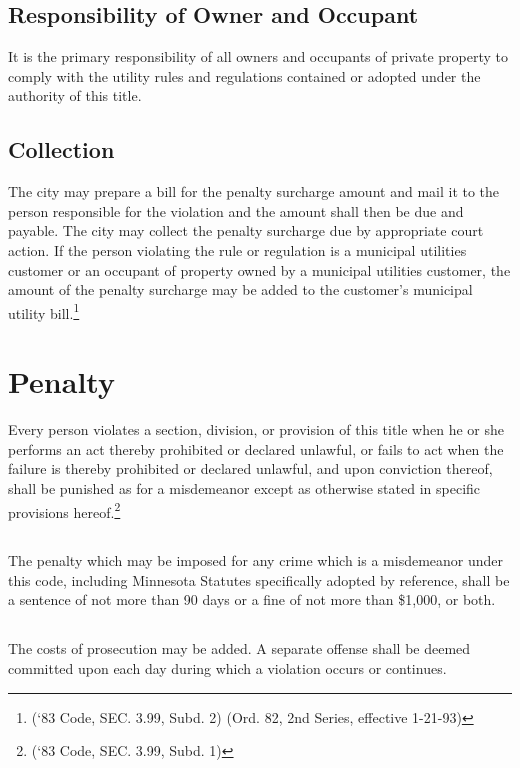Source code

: \subsection{Responsibility of Owner and Occupant}
It is the primary responsibility of all owners and occupants of private property to comply with the utility rules and regulations contained or adopted under the authority of this title.
\subsection{Collection}
The city may prepare a bill for the penalty surcharge amount and mail it to the person responsible for the violation and the amount shall then be due and payable.  The city may collect the penalty surcharge due by appropriate court action.  If the person violating the rule or regulation is a municipal utilities customer or an occupant of property owned by a municipal utilities customer, the amount of the penalty surcharge may be added to the customer’s municipal utility bill.\footnote{(‘83 Code, SEC. 3.99, Subd. 2) (Ord. 82, 2nd Series, effective 1-21-93)}
\section{Penalty}
Every person violates a section, division, or provision of this title when he or she performs an act thereby prohibited or declared unlawful, or fails to act when the failure is thereby prohibited or declared unlawful, and upon conviction thereof, shall be punished as for a misdemeanor except as otherwise stated in specific provisions hereof.\footnote{(‘83 Code, SEC. 3.99, Subd. 1)}
\subsection{}
The penalty which may be imposed for any crime which is a misdemeanor under this code, including Minnesota Statutes specifically adopted by reference, shall be a sentence of not more than 90 days or a fine of not more than \$1,000, or both.
\subsection{}
The costs of prosecution may be added.  A separate offense shall be deemed committed upon each day during which a violation occurs or continues.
-*-*-
**Assigned task:** Omit every image. Quote each record exactly.

**Result for this exercise:**
Source code

: \subsection{Responsibility of Owner and Occupant}
It is the primary responsibility of all owners and occupants of private property to comply with the utility rules and regulations contained or adopted under the authority of this title.
\subsection{Collection}
The city may prepare a bill for the penalty surcharge amount and mail it to the person responsible for the violation and the amount shall then be due and payable.  The city may collect the penalty surcharge due by appropriate court action.  If the person violating the rule or regulation is a municipal utilities customer or an occupant of property owned by a municipal utilities customer, the amount of the penalty surcharge may be added to the customer’s municipal utility bill.\footnote{(‘83 Code, SEC. 3.99, Subd. 2) (Ord. 82, 2nd Series, effective 1-21-93)}
\section{Penalty}
Every person violates a section, division, or provision of this title when he or she performs an act thereby prohibited or declared unlawful, or fails to act when the failure is thereby prohibited or declared unlawful, and upon conviction thereof, shall be punished as for a misdemeanor except as otherwise stated in specific provisions hereof.\footnote{(‘83 Code, SEC. 3.99, Subd. 1)}
\subsection{}
The penalty which may be imposed for any crime which is a misdemeanor under this code, including Minnesota Statutes specifically adopted by reference, shall be a sentence of not more than 90 days or a fine of not more than \$1,000, or both.
\subsection{}
The costs of prosecution may be added.  A separate offense shall be deemed committed upon each day during which a violation occurs or continues.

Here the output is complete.